HighlightsOf this and that

Today, Monday, Amandala celebrates 43 years of service to the people of Belize, and next month, September, will mark my sixteen years as editor of the newspaper. As we say, “How time flies.”

Actually, I have been behind “The Zinc Fence” for over twenty years. When I came here from the Broadcasting Corporation of Belize (BCB), it was for television, because at the time, I was chief technician for the BCB’s television section, after studying for 6 months in Japan.

To this day, I mourn the untimely death of Rodolfo Silva, “El Romántico,” an engineer who was in the process of putting KREM TV, as it was known at the time, on the air, mainly by building some of the equipment needed for the station.

With his death, I moved first to KREM Radio, then to Amandala under then editor Glenn Tillett, whom I succeeded in September of 1996.

With one hundred percent certainty, I say that Amandala’s greatest strengths, apart from the committed, driving force of its founder, Evan X Hyde, are the newspaper’s unwavering commitment to the truth, the education of the Belizean people, our commitment to the poor, the helpless and the “nobodies” of the nation, our social assistance programs to those who need it most, and the creative freedom its writers and columnists enjoy.

This is not to say that there were not a few times, over the long years, that we have had to edit our writers and columnists, but the truth is, no freedom is ever absolute.
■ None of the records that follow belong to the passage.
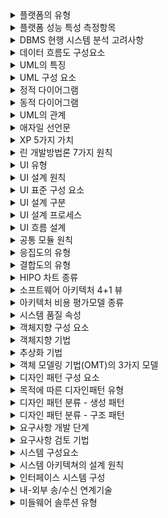 <details>
<summary>플랫폼의 유형</summary>
  <b>싱투멀</b><br/>
  싱글 사이드 / 투 사이드 / 멀티 사이드 플랫폼
</details>

<details>
<summary>플랫폼 성능 특성 측정항목</summary>
  <b>경사응가</b><br/>
  경과시간 / 사용률 / 응답시간 / 가용성
</details>

<details>
<summary>DBMS 현행 시스템 분석 고려사항</summary>
  <b>가성호기구</b><br/>
  가용성 / 성능 / 상호호환성 / 기술지원 / 구축비용
</details>

<details>
<summary>데이터 흐름도 구성요소</summary>
  <b>프플스터</b><br/>
  Process / Data Flow / Data Store / Terminator
</details>

<details>
<summary>UML의 특징</summary>
  <b>가구명문</b><br/>
  가시화 / 구축 / 명세화 / 문서화 언어
</details>

<details>
<summary>UML 구성 요소</summary>
  <b>사관다</b><br/>
  사물 / 관계 / 다이어그램
</details>

<details>
<summary>정적 다이어그램</summary>
  <b>클객 컴배 복패</b><br/>
  클래스 / 객체 / 컴포넌트 / 배치 / 복합체 구조 / 패키지
</details>

<details>
<summary>동적 다이어그램</summary>
  <b>유시커 상활타</b><br/>
  유스케이스 / 시퀀스 / 커뮤니케이션 / 상태 / 활동 / 타이밍
</details>

<details>
<summary>UML의 관계</summary>
  <b>연의 일실 포집</b><br/>
  연관 / 의존 / 일반화 / 실체화 / 포함 / 집합
</details>

<details>
<summary>애자일 선언문</summary>
  <b>개변동고</b><br/>
  개인과 상호작용 / 변화에 대응 / 동작하는 소프트웨어 / 고객과 협력
</details>

<details>
<summary>XP 5가지 가치</summary>
  <b>용단의 피존</b><br/>
  용기 / 단순성 / 의사소통 / 피드백 / 존중
</details>

<details>
<summary>린 개발방법론 7가지 원칙</summary>
  <b>낭품지 확인사전</b><br/>
  낭비제거 / 품질 내재화 / 지식창출 / 늦은 확정 / 빠른 인도 / 사람존중 / 전체 최적화
</details>

<details>
<summary>UI 유형</summary>
  <b>CG NO</b><br/>
  CGI / GUI / NUI / OUI
</details>

<details>
<summary>UI 설계 원칙</summary>
  <b>직유 학유</b><br/>
  직관성 / 유효성 / 학습성 / 유연성
</details>

<details>
<summary>UI 표준 구성 요소</summary>
  <b>액정 스패조</b><br/>
  전체적인 UX 원칙/ 정책 및 철학/ UI 스타일 가이드/ UI 패턴 모델 정의/ UI 표준 수립을 위한 조직 구성
</details>

<details>
<summary>UI 설계 구분</summary>
  <b>와스프</b><br/>
  와이어 프레임 / 스토리 보드 / 프로토 타입
</details>

<details>
<summary>UI 설계 프로세스</summary>
  <b>문사 작컴 인디</b><br/>
  문제 정의/ 사용자 모델 정의/ 작업 분석/ 컴퓨터 오브젝트 및 기능 정의/ 사용자 인터페이스 정의/ 디자인 평가
</details>

<details>
<summary>UI 흐름 설계</summary>
  <b>기입 유양</b><br/>
  기능 작성 / 입력 요소 확인 / 유스케이스 설계 / 기능 및 양식 확인
</details>

<details>
<summary>공통 모듈 원칙</summary>
  <b>정명 완일추</b><br/>
  정확성 / 명확성 / 완전성 / 일관성 / 추적성
</details>

<details>
<summary>응집도의 유형</summary>
  <b>우논시절 통순기</b><br/>
  우연적 / 논리적 / 시간적 / 절차적 / 통신적 / 순차적 / 기능적 응집도
</details>

<details>
<summary>결합도의 유형</summary>
  <b>내공 외제 스자</b><br/>
  내부 / 공통 / 외부 / 제어 / 스탬프 / 자료 결합도 
</details>

<details>
<summary>HIPO 차트 종류</summary>
  <b>가총세</b><br/>
  가시적 도표 / 총체적 도표 / 세부적 도표
</details>

<details>
<summary>소프트웨어 아키텍처 4+1 뷰</summary>
  <b>유논프구배</b><br/>
  유스케이스 뷰/ 논리 뷰/ 프로세스 뷰/ 구현 뷰/ 배포 뷰   
</details>

<details>
<summary>아키텍처 비용 평가모델 종류</summary>
  <b>SACAA (사카린)</b><br/>
  SAAM / ATAM / CBAM / ADR/ ARID
</details>

<details>
<summary>시스템 품질 속성</summary>
  <b>가변성보사시</b><br/>
  가용성 / 변경용이성 / 성능 / 보안성 / 사용 편의성 / 시험 용이성
</details>

<details>
<summary>객체지향 구성 요소</summary>
  <b>클객메 메인속</b><br/>
  클래스 / 객체 / 메소드 / 메시지 / 인스턴스 / 속성
</details>

<details>
<summary>객체지향 기법</summary>
  <b>캡상다 추정관</b><br/>
  캡슐화 / 상속성 / 다형성 / 추상화 / 정보은닉 / 관계성
</details>

<details>
<summary>추상화 기법</summary>
  <b>과자제</b><br/>
  과정 추상화 / 자료 추상화 / 제어 추상화
</details>

<details>
<summary>객체 모델링 기법(OMT)의 3가지 모델</summary>
  <b>객동기</b><br/>
  객체 모델링 / 동적 모델링 / 기능 모델링
</details>

<details>
<summary>디자인 패턴 구성 요소</summary>
  <b>패문솔사결샘</b><br/>
  패턴 이름 / 문제 / 솔루션 / 사례 / 결과 / 샘플코드
</details>

<details>
<summary>목적에 따른 디자인패턴 유형</summary>
  <b>생구행</b><br/>
  생성 / 구조 / 행위
</details>

<details>
<summary>디자인 패턴 분류 - 생성 패턴</summary>
  <b>생빌 프로 팹앱싱</b><br/>
  생성-빌더 / 프로토타입 / 팩토리 메서드 / 앱스트릭 팩토리 / 싱글톤
</details>

<details>
<summary>디자인 패턴 분류 - 구조 패턴</summary>
  <b>구브데 퍼플 프록 컴어</b><br/>
  구조-브리지 / 데코레이터 / 퍼사이드 / 플라이 웨이트 / 프록시 / 컴포지트 / 어댑터
</details>

<details>
<summary>요구사항 개발 단계</summary>
  <b>도분명확</b><br/>
  요구사항 도출 / 요구사항 분석 / 요구사항 명세 / 요구사항 확인 및 검증
</details>

<details>
<summary>요구사항 검토 기법</summary>
  <b>동워인</b><br/>
  동료검토 / 워크 스루 / 인스펙션
</details>

<details>
<summary>시스템 구성요소</summary>
  <b>입출처제피</b><br/>
  입력 / 출력 / 처리 / 제어 / 피드백
</details>

<details>
<summary>시스템 아키텍쳐의 설계 원칙</summary>
  <b>대확고운보</b><br/>
  대규모 트랜잭션 처리 및 온라인 성능 보장 / 시스템 아키텍쳐 확장성 보장 / 서비스 고가용성 보장 / 운영관리 효율성 / 시스템 보안 강화
</details>

<details>
<summary>인터페이스 시스템 구성</summary>
  <b>송수중</b><br/>
  송신 시스템 / 수신 시스템 / 중계 서버
</details>

<details>
<summary>내-외부 송/수신 연계기술</summary>
  <b>링커 에제 하소</b><br/>
  DB Link 기술 / DB Connection / API-Open API 기술 / JDBC 기술 / Hyper Link 기술 / Socket 기술
</details>

<details>
<summary>미들웨어 솔루션 유형</summary>
  <b>디원메트 레객와</b><br/>
  DB 미들웨어 / 원격 프로시저 호출 / 메시지 지향 미들웨어 / 트랜잭션 처리 모니터 / 레거시웨어 / 객체기반 미들웨어 / WAS
</details>
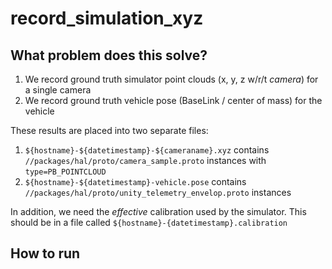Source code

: # record_simulation_xyz

## What problem does this solve?
1. We record ground truth simulator point clouds (x, y, z w/r/t _camera_) for a single camera
2. We record ground truth vehicle pose (BaseLink / center of mass) for the vehicle

These results are placed into two separate files:

1. `${hostname}-${datetimestamp}-${cameraname}.xyz` contains `//packages/hal/proto/camera_sample.proto` instances with `type=PB_POINTCLOUD`
2. `${hostname}-${datetimestamp}-vehicle.pose` contains `//packages/hal/proto/unity_telemetry_envelop.proto` instances

In addition, we need the *effective* calibration used by the simulator. This should be in a file called `${hostname}-{datetimestamp}.calibration`


## How to run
We cherish our hard-earned credibility greatly, and we cherish the love of the Belizean people, who know what we have stood for, and what we now stand for, 43 years after the first Amandala rolled off a Gestetner mimeograph machine.

Which other Belizean medium can make such a boast?

Amandala’s success is the sum total of hard work by all its workers, every single person who works at the newspaper. Everyone is important; we watch each other’s backs and we never forget the goal – to produce the nation’s best newspaper each time we go to press. While the rest sleep, we work.

As I close, I remember an old Amandala saying that I liked even before I began working here: “He who comes to destroy the House of Amandala, he himself shall be destroyed.” Well, it’s fanciful, of course, but the truth is, we are still here, 43 years later, and many of our enemies are not.